How BBC Sounds is using GenAI to boost accessibility in audio

A new BBC Sounds pilot, running on the OpenAI Whisper transcribing model, explores how generative AI might automate subtitles for its 27,000 hours of audio content it produces a month

242819 Bbc Gen Ai (1)

As a public body, the BBC’s Royal Charter states its commitment to serving everyone in the UK – including people with accessibility needs. It was these public obligations that led the BBC to become the first broadcaster to introduce closed captioning in its programming via the Ceefax Teletext service in 1979.

Accessibility in tech has come a long way since then, when remote controls had Teletext buttons and punching ‘888’ into the device would summon subtitles on your TV. Every streaming platform now offers the service.

It’s important we get it right, rather than do it as quickly as we can

But, despite podcasts attracting an audience of half a billion people annually, closed captioning for audio content is far less common. The BBC produces 27,000 hours of audio content a month but much of this remains inaccessible to those with hearing impairments.

The product team at BBC Sounds – the streaming service for BBC radio and podcasts – has been exploring ways to address this issue and integrate subtitles into its platform for some time, according to senior product manager Sam Barns.

Discussions with colleagues revealed broad interest in the feature, not only as an accessibility tool but also as a resource for those interested in learning languages.

Getting the pilot off the ground

Barns and her team began by reviewing the tools already at its disposal, so as to avoid “reinventing the wheel”. The team didn’t want to build a full-scale solution until they were confident the pilot would be used by enough people.

“We wanted to understand how we might test this at a small scale and that’s when we started speaking to R&D and accessibility and other tooling partners throughout the business,” says Barns.

It wasn’t until advances in generative AI – namely OpenAI’s automatic speech recognition software, Whisper, released in late 2022 – that the R&D team found a solution.

R&D had been monitoring the quality of generative AI systems for some time, says Andrew McParland, principal research and development engineer in the BBC’s R&D department. But they noticed a “step-change” in performance when using Whisper for transcriptions. “The output was so much better and it could be run at scale,” McParland says.

The resulting application was a conglomeration of pre-existing BBC speech-to-text technology and third-party tools. Because Whisper models are freely available for anyone to use, the BBC was able to use it alongside its own technology to add features, such as speaker diarisation, which is a way to identify multiple different speakers in a single piece of content.

The BBC has recently started trialling transcription and subtitle services on BBC Sounds, where its being used internally at the BBC and by a small section of the public for certain programmes. The long-running BBC Radio 4 show The Archers next in line for captioning.

How BBC Sounds transcription works

This is how it works: anyone who wants to generate a transcript enters a unique identifier for the content they’re looking for. This gets downloaded and processed on a machine in the cloud.

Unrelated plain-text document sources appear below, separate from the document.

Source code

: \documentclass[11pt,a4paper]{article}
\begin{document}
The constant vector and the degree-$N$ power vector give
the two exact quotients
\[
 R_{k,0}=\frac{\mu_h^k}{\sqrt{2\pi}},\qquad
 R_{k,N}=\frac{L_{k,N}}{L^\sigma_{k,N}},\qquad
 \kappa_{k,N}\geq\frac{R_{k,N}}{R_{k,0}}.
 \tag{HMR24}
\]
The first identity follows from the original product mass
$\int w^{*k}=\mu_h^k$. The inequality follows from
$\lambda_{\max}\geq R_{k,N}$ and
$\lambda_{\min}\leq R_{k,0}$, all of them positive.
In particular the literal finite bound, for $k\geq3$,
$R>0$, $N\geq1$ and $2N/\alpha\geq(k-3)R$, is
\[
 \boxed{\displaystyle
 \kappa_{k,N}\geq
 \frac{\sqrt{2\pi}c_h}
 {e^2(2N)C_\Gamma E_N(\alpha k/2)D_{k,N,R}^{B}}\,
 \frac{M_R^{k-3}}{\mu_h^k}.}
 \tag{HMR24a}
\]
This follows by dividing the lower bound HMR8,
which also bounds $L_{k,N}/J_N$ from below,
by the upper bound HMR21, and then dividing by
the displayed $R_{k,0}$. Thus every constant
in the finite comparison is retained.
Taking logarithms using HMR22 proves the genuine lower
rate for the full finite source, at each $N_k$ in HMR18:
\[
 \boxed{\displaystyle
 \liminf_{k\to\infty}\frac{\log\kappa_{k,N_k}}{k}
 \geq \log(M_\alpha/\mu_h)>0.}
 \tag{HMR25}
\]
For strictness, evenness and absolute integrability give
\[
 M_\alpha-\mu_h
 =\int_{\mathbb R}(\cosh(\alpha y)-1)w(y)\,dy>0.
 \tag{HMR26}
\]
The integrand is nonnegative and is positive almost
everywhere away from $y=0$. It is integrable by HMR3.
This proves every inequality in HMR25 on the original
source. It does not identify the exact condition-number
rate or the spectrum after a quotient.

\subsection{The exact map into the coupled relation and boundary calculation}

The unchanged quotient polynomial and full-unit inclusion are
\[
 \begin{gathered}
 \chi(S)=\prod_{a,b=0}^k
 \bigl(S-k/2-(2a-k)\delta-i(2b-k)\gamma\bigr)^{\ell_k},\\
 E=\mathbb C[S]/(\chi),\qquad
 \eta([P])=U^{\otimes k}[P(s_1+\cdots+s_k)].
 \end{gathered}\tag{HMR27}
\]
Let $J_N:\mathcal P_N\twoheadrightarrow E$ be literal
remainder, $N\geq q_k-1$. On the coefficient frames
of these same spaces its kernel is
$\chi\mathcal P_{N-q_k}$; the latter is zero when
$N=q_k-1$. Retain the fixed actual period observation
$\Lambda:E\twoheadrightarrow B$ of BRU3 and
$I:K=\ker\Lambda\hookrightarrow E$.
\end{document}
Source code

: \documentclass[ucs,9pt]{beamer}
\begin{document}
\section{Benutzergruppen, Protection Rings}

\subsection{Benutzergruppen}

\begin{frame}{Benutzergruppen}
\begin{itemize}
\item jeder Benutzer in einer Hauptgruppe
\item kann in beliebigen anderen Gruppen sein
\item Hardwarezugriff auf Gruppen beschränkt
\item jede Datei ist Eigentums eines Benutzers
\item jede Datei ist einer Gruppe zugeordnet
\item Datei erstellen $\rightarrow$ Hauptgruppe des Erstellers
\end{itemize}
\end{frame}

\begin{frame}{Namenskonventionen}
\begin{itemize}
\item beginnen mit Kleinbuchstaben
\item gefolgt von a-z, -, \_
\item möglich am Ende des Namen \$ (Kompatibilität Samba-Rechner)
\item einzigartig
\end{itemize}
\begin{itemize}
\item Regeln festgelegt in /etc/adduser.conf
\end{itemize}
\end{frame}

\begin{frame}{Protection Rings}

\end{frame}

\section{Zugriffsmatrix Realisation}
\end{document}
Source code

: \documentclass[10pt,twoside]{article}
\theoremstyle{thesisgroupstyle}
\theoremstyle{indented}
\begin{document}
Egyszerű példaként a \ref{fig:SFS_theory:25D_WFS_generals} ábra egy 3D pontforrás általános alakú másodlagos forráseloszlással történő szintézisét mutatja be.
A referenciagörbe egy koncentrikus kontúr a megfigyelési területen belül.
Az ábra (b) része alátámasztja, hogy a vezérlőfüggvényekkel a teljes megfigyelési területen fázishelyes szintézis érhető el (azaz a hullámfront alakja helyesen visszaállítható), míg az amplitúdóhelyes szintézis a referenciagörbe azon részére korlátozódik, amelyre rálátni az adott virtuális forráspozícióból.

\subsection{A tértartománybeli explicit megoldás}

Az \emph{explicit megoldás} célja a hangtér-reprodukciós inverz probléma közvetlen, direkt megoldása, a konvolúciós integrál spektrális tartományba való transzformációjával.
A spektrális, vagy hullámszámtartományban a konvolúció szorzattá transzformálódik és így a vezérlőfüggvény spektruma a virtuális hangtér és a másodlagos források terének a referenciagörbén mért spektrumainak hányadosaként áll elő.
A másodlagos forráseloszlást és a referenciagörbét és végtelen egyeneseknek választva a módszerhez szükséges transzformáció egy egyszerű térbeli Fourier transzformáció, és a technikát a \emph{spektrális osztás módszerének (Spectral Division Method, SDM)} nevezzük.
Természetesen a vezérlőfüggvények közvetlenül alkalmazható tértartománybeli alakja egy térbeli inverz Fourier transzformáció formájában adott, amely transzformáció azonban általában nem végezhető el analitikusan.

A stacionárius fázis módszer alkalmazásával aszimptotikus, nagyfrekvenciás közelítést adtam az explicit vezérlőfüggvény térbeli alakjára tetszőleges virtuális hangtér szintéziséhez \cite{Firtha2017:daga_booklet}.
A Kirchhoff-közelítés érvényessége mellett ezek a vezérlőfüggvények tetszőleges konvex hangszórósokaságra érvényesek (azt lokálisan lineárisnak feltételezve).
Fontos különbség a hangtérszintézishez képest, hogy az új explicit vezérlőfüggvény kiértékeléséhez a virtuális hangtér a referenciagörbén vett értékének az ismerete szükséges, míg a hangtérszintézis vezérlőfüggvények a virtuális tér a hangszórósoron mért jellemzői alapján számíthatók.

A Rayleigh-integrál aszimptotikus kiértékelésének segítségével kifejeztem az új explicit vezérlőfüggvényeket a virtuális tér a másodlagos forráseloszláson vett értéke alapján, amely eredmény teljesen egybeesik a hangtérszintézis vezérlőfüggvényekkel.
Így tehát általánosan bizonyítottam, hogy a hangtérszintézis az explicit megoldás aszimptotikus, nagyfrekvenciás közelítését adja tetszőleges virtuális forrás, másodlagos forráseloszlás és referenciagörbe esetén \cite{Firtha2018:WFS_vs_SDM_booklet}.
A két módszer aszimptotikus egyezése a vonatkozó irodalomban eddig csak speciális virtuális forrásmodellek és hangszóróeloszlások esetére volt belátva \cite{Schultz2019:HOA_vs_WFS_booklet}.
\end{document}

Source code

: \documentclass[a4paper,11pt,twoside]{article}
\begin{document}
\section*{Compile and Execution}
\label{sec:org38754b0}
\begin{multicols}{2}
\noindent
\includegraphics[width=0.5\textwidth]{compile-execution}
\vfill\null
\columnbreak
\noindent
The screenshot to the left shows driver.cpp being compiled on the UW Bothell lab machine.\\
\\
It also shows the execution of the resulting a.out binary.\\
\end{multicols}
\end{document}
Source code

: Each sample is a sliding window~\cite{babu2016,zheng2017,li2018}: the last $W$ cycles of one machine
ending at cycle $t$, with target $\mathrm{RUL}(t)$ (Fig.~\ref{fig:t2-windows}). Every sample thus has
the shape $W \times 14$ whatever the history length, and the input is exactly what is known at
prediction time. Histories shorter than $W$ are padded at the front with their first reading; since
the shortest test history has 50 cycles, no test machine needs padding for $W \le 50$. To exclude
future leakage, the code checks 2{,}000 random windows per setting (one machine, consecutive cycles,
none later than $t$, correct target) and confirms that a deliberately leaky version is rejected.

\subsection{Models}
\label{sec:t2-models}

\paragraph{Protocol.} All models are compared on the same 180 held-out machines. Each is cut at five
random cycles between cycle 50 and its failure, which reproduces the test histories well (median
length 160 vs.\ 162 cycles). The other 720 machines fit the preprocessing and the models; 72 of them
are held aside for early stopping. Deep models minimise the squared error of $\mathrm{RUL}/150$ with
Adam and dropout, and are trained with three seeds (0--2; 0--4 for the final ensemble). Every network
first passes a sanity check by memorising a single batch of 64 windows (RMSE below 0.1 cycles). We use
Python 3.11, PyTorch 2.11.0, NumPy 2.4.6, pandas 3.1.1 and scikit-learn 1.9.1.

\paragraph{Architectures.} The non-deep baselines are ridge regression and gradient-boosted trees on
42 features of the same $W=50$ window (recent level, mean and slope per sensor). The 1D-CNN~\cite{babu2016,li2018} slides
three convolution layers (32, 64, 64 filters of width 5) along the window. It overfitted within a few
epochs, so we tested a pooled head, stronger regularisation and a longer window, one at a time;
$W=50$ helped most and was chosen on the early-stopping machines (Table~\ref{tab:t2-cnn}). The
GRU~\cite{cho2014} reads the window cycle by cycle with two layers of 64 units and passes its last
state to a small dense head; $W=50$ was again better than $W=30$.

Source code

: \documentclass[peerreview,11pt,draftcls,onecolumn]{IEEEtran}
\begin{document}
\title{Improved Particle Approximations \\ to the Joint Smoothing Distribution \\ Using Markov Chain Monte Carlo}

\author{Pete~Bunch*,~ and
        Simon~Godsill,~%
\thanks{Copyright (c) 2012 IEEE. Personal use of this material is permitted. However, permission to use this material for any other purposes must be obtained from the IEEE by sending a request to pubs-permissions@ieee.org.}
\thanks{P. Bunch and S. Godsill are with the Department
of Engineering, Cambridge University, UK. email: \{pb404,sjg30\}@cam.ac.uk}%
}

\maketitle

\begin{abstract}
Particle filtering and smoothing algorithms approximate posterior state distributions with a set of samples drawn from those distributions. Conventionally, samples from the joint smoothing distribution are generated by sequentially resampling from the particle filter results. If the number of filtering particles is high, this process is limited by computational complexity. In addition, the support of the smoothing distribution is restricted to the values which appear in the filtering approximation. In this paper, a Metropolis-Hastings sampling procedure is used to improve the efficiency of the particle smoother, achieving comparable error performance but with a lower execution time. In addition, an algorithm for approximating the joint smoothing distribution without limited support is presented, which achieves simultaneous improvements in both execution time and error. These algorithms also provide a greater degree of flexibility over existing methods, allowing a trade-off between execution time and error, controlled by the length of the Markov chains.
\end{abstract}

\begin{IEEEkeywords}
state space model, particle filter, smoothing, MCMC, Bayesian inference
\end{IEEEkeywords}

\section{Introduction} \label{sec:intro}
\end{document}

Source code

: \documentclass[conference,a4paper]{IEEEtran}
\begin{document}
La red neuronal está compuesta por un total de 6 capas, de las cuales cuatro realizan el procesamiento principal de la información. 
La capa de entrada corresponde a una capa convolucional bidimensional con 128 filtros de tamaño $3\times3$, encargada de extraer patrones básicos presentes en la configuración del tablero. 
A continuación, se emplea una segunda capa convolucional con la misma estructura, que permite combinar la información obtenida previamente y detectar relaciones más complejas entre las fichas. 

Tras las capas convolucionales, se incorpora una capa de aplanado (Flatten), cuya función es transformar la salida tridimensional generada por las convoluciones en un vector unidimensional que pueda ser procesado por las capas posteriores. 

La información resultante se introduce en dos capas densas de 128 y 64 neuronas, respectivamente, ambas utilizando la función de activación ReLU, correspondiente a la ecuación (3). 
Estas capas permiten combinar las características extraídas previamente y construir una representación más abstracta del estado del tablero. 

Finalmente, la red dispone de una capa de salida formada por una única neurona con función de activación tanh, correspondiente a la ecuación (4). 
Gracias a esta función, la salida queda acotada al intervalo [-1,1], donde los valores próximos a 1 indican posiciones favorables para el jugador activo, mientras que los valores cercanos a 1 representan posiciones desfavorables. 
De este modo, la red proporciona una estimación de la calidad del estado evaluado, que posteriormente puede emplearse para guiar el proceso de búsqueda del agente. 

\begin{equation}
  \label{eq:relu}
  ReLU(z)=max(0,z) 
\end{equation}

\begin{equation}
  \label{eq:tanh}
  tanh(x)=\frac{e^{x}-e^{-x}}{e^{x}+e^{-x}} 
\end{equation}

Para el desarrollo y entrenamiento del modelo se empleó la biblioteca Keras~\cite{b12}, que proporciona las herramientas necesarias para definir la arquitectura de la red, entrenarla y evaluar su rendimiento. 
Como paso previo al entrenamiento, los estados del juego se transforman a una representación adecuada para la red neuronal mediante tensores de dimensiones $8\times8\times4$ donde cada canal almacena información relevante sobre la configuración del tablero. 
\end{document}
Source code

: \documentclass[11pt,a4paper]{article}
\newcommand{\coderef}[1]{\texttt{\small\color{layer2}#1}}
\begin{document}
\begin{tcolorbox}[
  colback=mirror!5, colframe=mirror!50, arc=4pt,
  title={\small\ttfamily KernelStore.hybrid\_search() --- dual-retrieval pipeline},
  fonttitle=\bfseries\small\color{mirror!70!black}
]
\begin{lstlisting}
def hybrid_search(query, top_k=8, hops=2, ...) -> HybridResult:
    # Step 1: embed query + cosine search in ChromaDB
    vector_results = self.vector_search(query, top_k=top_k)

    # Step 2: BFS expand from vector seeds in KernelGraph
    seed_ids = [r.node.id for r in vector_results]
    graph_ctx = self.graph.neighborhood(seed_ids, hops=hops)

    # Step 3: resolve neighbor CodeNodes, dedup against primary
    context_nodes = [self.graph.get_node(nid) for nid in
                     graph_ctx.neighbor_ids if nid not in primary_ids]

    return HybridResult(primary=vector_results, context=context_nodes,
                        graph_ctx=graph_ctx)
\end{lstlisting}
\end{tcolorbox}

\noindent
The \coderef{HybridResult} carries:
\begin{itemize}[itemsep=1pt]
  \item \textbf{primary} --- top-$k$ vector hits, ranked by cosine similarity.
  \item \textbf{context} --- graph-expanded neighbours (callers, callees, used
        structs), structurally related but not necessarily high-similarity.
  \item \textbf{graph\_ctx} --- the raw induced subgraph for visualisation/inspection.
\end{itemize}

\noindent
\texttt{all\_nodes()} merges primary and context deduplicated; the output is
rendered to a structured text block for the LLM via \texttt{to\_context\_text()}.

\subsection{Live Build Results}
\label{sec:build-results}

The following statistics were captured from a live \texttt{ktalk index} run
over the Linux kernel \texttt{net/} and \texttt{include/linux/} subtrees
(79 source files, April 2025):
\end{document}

A transcript is produced, which the user can then feed into software that allows them to review or edit the document. 

Finally, the transcript is published in a standardised format for use in subtitle players. This also enables it to be easily adapted for other applications.

Users experience the software differently depending on the platform. The Sounds web application will show text as it’s being spoken. Meanwhile, in the mobile app, the team has built ‘Time Transcript’, which functions similarly to Spotify’s lyrics feature, where captions appear as they’re being spoken but the user is also able to scroll through them at their own pace.

Proceed with caution

While the BBC is experimenting with AI, due to its public obligations, it has to prioritise accuracy, trust and transparency over speed. As part of that mission, the organisation has instructed that all use of generative AI must keep a human “in the loop”. “We’re taking a very careful, cautious approach,” says McParland. “It’s important we make sure we get it right, rather than do it as quickly and easily as we can.”

AI is prone to making mistakes, some of which could be reputationally damaging. This means the transcripts still need to be checked manually, for the time being.

“Having that human in the loop and editing the generated transcript allowed us to meet the accuracy rate of the original transcript, so we now understand the percentage of errors that we can expect to see on our content if the transcript goes straight out to the audience,” says Barns. This has allowed the product team to determine which content is low-risk and could be transcribed by AI without the need for manual checks.

Building reference data

Refining the tool to make the process more efficient remains a challenge. Currently, there’s a delay in publishing the transcripts because the team has to wait for the audio files before subtitles can by generated. “We want to get to a stage where the transcript is ready at the same time as the audio,” Barns says.

Although time consuming, manual testing has proved useful for creating reference data for future generative AI tools. Although the current workflow is not ideal, it has been helpful to have people review the transcripts to see where there’s room for improvement.

“We’ve got reference transcripts of what they should look like and what we’ve produced,” says McParland. “So if we do any testing in future, we know what good looks like.”

This approach will position the BBC’s product team well to evaluate its audio captioning system and any other generative AI tools they choose to evaluate.